:: EXERCISE OBJECTIVE ::
Some of the lines below need repeating. Reproduce exactly those between the lines holding "119 | **Searching" and "126 | **LinkedList**", inclusive.

━━━━━ INPUT DATA ━━━━━

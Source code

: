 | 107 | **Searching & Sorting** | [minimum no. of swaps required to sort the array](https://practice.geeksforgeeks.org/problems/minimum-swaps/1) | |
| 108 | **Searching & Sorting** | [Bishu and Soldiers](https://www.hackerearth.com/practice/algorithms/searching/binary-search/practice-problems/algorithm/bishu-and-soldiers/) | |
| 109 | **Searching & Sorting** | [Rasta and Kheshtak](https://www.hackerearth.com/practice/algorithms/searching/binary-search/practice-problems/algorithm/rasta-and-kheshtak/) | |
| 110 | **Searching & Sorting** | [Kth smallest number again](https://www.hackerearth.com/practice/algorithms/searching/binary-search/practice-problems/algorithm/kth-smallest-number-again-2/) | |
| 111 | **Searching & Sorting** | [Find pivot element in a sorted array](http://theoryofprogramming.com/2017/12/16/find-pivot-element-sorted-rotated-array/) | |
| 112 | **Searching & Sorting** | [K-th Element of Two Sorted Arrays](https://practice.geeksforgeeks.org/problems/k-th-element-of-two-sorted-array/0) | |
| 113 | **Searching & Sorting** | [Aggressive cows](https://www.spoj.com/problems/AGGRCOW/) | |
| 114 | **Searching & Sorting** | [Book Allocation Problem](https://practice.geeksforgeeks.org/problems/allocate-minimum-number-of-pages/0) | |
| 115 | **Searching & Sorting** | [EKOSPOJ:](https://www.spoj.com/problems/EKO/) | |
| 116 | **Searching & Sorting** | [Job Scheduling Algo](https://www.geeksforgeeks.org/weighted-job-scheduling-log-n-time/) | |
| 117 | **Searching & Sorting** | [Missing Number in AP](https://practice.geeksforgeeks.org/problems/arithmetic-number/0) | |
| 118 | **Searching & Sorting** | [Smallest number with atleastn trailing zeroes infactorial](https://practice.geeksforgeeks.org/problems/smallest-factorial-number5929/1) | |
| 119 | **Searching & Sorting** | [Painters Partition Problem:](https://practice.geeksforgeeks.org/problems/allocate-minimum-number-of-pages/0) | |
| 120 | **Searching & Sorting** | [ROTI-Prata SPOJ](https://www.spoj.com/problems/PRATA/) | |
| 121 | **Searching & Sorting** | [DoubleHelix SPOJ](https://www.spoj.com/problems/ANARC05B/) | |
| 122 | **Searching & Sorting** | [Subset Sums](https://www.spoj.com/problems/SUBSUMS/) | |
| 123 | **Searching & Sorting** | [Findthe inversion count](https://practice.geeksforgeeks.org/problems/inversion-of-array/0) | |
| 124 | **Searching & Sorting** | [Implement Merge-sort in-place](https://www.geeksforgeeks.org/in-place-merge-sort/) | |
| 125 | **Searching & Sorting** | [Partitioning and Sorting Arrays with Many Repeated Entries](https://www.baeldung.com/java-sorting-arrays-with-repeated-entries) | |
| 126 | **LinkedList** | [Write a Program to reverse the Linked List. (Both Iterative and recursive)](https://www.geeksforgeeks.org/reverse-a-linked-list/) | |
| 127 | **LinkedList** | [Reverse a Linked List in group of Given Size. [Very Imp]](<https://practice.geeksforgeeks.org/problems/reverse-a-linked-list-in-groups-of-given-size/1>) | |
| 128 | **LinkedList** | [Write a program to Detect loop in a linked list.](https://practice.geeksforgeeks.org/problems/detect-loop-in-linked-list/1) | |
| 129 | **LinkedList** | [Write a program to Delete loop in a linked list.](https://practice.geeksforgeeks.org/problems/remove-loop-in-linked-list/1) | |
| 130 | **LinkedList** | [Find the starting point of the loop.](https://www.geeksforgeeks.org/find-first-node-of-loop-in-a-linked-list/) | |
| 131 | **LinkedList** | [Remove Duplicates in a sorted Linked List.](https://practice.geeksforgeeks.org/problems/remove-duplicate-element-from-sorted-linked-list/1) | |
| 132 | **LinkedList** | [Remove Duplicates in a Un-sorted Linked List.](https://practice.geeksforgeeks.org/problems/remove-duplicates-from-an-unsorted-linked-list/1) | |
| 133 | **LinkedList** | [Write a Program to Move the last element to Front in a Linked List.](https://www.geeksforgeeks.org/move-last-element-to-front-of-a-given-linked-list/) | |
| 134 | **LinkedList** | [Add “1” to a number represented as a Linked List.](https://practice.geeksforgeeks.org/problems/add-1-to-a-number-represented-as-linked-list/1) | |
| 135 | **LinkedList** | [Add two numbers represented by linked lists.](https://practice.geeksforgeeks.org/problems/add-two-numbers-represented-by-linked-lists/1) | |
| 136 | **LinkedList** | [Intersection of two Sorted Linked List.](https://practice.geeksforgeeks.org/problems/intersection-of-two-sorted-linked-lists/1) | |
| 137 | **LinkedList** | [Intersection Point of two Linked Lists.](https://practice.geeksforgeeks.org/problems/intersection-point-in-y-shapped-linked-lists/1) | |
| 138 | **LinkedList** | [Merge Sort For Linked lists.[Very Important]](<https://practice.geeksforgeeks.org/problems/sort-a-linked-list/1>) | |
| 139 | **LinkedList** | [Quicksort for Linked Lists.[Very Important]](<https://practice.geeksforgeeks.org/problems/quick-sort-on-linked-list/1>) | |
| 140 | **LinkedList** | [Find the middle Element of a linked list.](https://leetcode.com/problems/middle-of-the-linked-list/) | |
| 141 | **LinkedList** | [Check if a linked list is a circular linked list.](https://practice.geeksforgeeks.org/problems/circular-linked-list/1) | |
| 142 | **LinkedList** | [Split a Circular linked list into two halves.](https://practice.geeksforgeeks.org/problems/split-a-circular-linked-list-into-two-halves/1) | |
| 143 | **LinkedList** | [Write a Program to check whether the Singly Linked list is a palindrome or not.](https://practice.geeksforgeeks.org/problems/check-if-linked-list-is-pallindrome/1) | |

━━━━━

:: EXERCISE SOLUTION ::
| 119 | **Searching & Sorting** | [Painters Partition Problem:](https://practice.geeksforgeeks.org/problems/allocate-minimum-number-of-pages/0) | |
| 120 | **Searching & Sorting** | [ROTI-Prata SPOJ](https://www.spoj.com/problems/PRATA/) | |
| 121 | **Searching & Sorting** | [DoubleHelix SPOJ](https://www.spoj.com/problems/ANARC05B/) | |
| 122 | **Searching & Sorting** | [Subset Sums](https://www.spoj.com/problems/SUBSUMS/) | |
| 123 | **Searching & Sorting** | [Findthe inversion count](https://practice.geeksforgeeks.org/problems/inversion-of-array/0) | |
| 124 | **Searching & Sorting** | [Implement Merge-sort in-place](https://www.geeksforgeeks.org/in-place-merge-sort/) | |
| 125 | **Searching & Sorting** | [Partitioning and Sorting Arrays with Many Repeated Entries](https://www.baeldung.com/java-sorting-arrays-with-repeated-entries) | |
| 126 | **LinkedList** | [Write a Program to reverse the Linked List. (Both Iterative and recursive)](https://www.geeksforgeeks.org/reverse-a-linked-list/) | |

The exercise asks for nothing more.